Below are records. Find each line in them that holds the word "object" and copy it.

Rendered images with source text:

__________

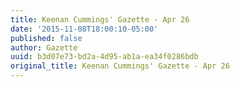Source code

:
 ```yaml
---
title: Keenan Cummings' Gazette - Apr 26
date: '2015-11-08T18:00:10-05:00'
published: false
author: Gazette
uuid: b3d07e73-bd2a-4d95-ab1a-ea34f0286bdb
original_title: Keenan Cummings' Gazette - Apr 26
---
```


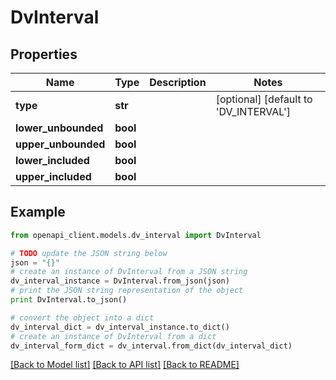 # DvInterval


## Properties

Name | Type | Description | Notes
------------ | ------------- | ------------- | -------------
**type** | **str** |  | [optional] [default to 'DV_INTERVAL']
**lower_unbounded** | **bool** |  | 
**upper_unbounded** | **bool** |  | 
**lower_included** | **bool** |  | 
**upper_included** | **bool** |  | 

## Example

```python
from openapi_client.models.dv_interval import DvInterval

# TODO update the JSON string below
json = "{}"
# create an instance of DvInterval from a JSON string
dv_interval_instance = DvInterval.from_json(json)
# print the JSON string representation of the object
print DvInterval.to_json()

# convert the object into a dict
dv_interval_dict = dv_interval_instance.to_dict()
# create an instance of DvInterval from a dict
dv_interval_form_dict = dv_interval.from_dict(dv_interval_dict)
```
[[Back to Model list]](../README.md#documentation-for-models) [[Back to API list]](../README.md#documentation-for-api-endpoints) [[Back to README]](../README.md)


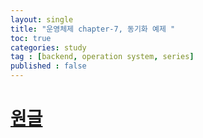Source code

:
 ```yaml
---
layout: single
title: "운영체제 chapter-7, 동기화 예제 "
toc: true
categories: study
tag : [backend, operation system, series]
published : false
---
```


# [원글](https://gangfunction.github.io/study/nineth2/)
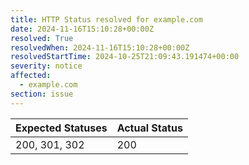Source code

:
```yaml
---
title: HTTP Status resolved for example.com
date: 2024-11-16T15:10:28+00:00Z
resolved: True
resolvedWhen: 2024-11-16T15:10:28+00:00Z
resolvedStartTime: 2024-10-25T21:09:43.191474+00:00
severity: notice
affected:
  - example.com
section: issue
---
```


| Expected Statuses | Actual Status  |
|-------------------|----------------|
| 200, 301, 302 | 200 |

__________

## Response to this exercise
# print the JSON string representation of the object
# convert the object into a dict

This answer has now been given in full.